TASK TO COMPLETE » Could you find each line of the data below that contains the word "Methode" and copy those lines?

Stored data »

★ ★ ★ ★

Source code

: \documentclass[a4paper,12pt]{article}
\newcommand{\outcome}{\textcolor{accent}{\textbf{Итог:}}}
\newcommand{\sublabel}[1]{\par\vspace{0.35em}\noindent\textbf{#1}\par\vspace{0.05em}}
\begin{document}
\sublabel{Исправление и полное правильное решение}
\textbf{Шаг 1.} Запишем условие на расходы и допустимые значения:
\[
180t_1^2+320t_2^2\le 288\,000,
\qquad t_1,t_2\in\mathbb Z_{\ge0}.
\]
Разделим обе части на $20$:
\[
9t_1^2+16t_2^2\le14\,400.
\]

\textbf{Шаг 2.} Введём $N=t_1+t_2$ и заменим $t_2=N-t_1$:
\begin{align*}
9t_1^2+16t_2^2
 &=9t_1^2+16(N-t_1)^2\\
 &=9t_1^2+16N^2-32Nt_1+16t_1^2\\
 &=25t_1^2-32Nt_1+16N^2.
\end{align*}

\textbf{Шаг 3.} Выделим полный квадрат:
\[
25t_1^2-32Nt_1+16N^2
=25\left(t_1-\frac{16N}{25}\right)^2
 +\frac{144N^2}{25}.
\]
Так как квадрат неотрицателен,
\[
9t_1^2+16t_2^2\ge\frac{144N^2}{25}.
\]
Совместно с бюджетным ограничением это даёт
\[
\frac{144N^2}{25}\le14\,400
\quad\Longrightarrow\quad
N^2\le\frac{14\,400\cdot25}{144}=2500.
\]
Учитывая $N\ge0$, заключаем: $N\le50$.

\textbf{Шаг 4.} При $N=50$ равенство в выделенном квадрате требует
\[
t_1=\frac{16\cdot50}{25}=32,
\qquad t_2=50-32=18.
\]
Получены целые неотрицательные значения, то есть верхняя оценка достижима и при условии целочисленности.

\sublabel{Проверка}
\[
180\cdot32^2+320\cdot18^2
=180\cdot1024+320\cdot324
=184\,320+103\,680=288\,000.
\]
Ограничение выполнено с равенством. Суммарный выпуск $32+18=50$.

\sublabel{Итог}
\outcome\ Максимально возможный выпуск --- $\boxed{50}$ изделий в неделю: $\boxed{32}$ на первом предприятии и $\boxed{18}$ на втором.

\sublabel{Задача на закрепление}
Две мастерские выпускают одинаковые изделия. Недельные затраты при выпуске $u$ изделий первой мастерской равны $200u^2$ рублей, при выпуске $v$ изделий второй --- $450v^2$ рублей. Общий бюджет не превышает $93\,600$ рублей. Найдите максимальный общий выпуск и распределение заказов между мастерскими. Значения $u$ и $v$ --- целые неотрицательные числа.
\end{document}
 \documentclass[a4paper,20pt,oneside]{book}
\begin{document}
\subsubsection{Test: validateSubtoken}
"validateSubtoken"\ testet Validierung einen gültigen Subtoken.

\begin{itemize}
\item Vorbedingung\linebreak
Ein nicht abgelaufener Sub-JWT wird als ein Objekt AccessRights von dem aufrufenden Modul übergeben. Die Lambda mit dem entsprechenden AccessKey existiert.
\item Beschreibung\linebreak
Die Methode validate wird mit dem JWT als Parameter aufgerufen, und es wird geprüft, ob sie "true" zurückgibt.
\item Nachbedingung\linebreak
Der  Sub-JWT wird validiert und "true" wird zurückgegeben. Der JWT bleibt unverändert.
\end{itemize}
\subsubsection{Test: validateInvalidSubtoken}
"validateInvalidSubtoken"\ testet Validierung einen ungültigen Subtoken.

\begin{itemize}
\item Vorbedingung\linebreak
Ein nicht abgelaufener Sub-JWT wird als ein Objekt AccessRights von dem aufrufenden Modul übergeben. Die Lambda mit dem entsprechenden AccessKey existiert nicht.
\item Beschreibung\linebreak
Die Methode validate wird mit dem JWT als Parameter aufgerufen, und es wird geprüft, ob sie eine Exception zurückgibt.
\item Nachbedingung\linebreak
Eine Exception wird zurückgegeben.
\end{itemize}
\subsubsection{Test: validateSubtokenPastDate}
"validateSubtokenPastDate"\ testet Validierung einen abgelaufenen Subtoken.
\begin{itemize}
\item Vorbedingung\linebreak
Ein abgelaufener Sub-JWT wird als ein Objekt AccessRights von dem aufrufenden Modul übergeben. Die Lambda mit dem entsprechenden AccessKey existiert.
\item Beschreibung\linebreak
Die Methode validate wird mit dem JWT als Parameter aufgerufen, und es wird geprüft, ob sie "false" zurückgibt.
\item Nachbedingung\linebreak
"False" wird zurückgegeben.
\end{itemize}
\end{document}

★ ★ ★ ★

WRITTEN ANSWER »
Die Methode validate wird mit dem JWT als Parameter aufgerufen, und es wird geprüft, ob sie "true" zurückgibt.
Die Methode validate wird mit dem JWT als Parameter aufgerufen, und es wird geprüft, ob sie eine Exception zurückgibt.
Die Methode validate wird mit dem JWT als Parameter aufgerufen, und es wird geprüft, ob sie "false" zurückgibt.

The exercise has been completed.